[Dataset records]
↓↓↓
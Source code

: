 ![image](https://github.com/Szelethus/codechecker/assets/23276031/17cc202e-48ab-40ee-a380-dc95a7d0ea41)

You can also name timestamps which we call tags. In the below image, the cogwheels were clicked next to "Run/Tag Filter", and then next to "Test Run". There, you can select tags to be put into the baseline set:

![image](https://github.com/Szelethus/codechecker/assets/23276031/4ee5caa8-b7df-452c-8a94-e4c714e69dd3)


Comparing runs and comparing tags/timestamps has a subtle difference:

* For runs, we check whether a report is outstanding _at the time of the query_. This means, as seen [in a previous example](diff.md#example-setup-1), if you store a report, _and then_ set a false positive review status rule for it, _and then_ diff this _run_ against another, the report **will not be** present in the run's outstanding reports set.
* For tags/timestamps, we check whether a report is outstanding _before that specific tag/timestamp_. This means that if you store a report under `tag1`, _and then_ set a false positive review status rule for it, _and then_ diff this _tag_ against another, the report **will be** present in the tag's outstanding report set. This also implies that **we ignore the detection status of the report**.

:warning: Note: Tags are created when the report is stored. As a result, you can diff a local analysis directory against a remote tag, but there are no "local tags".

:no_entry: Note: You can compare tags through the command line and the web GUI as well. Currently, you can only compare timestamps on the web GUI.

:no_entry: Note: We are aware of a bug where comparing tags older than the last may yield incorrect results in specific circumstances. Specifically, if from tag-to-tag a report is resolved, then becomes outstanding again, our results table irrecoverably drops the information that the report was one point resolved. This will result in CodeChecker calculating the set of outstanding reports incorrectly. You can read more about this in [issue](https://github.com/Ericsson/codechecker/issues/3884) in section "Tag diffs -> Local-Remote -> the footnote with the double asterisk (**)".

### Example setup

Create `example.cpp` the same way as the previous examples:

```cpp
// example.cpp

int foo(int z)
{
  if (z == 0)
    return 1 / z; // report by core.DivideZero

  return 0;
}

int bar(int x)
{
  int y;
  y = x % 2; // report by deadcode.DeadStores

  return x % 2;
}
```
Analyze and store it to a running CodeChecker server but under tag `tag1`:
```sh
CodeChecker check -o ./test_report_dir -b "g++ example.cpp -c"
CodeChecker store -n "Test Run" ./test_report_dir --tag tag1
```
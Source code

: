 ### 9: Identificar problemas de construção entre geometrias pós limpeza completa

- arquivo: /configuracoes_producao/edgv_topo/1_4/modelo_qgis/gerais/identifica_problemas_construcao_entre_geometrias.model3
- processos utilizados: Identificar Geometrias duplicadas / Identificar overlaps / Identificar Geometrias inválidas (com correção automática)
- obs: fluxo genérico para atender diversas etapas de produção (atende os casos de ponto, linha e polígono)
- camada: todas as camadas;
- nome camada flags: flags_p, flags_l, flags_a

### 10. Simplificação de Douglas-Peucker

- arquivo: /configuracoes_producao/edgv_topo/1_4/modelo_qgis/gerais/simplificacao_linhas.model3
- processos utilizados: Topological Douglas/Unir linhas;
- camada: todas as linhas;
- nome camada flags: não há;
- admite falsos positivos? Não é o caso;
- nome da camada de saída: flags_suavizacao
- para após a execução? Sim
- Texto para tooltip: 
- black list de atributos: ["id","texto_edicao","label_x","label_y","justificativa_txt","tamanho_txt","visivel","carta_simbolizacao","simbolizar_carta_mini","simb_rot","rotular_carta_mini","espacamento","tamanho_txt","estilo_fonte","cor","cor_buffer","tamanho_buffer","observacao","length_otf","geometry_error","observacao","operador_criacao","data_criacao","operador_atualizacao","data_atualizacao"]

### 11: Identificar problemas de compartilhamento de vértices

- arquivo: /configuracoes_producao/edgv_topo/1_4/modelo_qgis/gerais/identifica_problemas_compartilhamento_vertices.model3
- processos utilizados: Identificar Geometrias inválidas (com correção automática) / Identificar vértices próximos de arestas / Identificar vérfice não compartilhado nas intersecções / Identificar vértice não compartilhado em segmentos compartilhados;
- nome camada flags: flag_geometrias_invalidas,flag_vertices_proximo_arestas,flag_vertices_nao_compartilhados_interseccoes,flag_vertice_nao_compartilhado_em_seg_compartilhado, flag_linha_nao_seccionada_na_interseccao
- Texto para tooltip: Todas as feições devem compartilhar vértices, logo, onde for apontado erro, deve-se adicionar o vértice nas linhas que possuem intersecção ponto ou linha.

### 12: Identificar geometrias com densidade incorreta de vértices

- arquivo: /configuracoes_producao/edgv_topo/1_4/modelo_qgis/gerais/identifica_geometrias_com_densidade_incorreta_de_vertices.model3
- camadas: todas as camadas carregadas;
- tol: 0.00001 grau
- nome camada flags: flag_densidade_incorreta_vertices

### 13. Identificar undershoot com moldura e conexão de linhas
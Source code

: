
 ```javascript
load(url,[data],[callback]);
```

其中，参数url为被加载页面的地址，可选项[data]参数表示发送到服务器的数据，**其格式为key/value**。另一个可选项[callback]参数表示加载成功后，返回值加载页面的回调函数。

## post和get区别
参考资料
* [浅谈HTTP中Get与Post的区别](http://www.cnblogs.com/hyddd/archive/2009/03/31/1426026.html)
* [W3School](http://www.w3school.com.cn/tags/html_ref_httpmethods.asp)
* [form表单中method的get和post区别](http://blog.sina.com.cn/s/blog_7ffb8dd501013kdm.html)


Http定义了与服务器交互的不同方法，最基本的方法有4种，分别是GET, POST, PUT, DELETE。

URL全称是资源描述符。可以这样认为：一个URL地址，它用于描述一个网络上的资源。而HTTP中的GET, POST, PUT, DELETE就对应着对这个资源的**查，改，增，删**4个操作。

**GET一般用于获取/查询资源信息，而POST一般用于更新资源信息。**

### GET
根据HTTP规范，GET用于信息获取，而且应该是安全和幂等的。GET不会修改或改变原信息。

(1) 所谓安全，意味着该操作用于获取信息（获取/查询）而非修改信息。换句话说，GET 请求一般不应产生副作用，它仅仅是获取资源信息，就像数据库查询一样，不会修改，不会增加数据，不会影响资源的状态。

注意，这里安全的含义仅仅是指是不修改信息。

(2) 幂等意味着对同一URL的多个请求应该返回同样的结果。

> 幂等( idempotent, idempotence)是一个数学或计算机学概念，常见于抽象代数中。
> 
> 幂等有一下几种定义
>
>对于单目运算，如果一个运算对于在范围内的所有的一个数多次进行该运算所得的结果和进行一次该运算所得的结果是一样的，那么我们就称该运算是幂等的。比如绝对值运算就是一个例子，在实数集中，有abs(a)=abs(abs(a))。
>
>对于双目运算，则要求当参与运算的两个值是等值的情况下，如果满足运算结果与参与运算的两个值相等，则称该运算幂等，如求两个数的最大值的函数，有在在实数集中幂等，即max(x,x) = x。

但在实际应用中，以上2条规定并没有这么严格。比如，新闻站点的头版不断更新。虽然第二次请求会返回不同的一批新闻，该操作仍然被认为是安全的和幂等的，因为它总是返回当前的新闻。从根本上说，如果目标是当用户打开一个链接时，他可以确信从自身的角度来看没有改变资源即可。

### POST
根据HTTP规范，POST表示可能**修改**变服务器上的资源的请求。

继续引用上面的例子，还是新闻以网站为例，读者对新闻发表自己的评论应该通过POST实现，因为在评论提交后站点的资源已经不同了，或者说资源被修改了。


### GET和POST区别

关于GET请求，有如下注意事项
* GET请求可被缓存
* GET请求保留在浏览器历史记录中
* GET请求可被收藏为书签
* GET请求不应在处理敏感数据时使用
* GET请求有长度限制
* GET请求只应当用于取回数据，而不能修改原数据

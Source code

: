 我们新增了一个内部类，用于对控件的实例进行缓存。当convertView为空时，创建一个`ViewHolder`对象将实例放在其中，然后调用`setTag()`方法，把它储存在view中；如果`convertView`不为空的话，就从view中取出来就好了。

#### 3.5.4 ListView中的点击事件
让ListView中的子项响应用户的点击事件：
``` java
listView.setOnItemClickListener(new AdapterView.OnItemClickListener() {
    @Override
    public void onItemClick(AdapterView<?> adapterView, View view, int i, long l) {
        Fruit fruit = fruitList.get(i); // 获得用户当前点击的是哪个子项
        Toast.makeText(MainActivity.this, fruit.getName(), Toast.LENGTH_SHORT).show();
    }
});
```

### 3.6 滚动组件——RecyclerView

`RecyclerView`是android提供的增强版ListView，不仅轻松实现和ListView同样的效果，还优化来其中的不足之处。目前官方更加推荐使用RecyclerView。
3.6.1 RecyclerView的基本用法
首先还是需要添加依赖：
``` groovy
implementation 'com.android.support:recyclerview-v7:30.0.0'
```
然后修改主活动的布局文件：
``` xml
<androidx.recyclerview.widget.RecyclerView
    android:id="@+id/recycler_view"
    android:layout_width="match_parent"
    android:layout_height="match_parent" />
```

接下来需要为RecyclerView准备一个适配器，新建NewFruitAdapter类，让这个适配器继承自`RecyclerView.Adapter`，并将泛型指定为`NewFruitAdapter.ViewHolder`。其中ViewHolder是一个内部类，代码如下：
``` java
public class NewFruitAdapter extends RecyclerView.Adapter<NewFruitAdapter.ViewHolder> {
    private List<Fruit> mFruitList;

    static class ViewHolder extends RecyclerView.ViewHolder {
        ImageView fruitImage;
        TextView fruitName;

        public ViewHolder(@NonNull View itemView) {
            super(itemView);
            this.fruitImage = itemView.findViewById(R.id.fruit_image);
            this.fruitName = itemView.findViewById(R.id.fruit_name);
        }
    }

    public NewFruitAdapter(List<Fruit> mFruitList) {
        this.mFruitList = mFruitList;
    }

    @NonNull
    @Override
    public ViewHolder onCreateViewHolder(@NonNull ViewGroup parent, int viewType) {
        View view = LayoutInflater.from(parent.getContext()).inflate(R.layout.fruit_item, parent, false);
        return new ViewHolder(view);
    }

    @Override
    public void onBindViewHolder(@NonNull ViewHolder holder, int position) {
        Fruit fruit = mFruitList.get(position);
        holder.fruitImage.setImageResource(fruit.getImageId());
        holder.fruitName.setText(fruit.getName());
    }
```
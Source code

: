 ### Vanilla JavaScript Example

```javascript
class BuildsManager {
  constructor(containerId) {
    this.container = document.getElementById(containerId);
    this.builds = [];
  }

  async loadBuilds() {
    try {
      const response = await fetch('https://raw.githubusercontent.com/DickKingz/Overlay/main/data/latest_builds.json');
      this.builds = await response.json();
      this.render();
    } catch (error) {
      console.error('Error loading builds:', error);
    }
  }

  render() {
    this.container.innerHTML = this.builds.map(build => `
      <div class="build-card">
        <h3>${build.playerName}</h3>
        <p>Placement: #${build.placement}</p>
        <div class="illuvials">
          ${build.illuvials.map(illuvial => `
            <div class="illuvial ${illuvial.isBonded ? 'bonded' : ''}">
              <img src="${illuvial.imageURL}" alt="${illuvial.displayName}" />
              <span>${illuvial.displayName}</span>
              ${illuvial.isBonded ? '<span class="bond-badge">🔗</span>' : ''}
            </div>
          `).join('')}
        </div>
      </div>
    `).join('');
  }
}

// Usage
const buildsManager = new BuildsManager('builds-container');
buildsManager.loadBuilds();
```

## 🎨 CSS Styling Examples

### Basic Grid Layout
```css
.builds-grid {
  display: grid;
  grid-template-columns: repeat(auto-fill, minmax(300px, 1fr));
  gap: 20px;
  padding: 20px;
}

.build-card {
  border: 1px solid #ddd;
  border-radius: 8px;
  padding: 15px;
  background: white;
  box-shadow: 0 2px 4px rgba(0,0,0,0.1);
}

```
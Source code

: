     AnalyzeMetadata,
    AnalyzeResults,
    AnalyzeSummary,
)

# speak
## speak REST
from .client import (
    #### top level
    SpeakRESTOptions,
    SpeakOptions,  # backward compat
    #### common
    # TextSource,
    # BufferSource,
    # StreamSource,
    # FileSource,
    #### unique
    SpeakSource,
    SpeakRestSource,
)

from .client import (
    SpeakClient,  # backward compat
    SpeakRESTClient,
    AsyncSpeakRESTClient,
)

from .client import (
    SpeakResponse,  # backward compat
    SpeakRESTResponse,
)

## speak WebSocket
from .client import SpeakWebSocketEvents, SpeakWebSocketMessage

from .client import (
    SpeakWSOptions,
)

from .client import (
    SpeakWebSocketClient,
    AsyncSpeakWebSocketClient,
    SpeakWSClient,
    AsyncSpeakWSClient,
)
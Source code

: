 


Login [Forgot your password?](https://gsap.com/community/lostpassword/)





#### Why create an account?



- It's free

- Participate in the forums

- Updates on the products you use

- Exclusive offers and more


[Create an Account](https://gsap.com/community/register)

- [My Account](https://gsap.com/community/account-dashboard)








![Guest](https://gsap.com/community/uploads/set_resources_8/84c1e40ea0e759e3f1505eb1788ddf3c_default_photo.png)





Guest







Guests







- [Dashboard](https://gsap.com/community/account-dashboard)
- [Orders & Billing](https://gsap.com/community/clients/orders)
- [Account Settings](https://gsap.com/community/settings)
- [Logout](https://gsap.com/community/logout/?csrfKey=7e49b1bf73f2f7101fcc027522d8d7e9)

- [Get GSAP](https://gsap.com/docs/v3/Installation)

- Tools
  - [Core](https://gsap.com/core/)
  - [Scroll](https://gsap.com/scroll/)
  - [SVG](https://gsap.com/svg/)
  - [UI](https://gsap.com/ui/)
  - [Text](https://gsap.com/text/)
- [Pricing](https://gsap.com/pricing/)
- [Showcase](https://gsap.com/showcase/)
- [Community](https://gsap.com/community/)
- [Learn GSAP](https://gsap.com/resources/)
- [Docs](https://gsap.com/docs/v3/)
↑↑↑
→ **EXERCISE OBJECTIVE**:
Filter the entries above down to the lines containing the word "extends".

→ **ANSWER SPACE**:
public class NewFruitAdapter extends RecyclerView.Adapter<NewFruitAdapter.ViewHolder> {
    static class ViewHolder extends RecyclerView.ViewHolder {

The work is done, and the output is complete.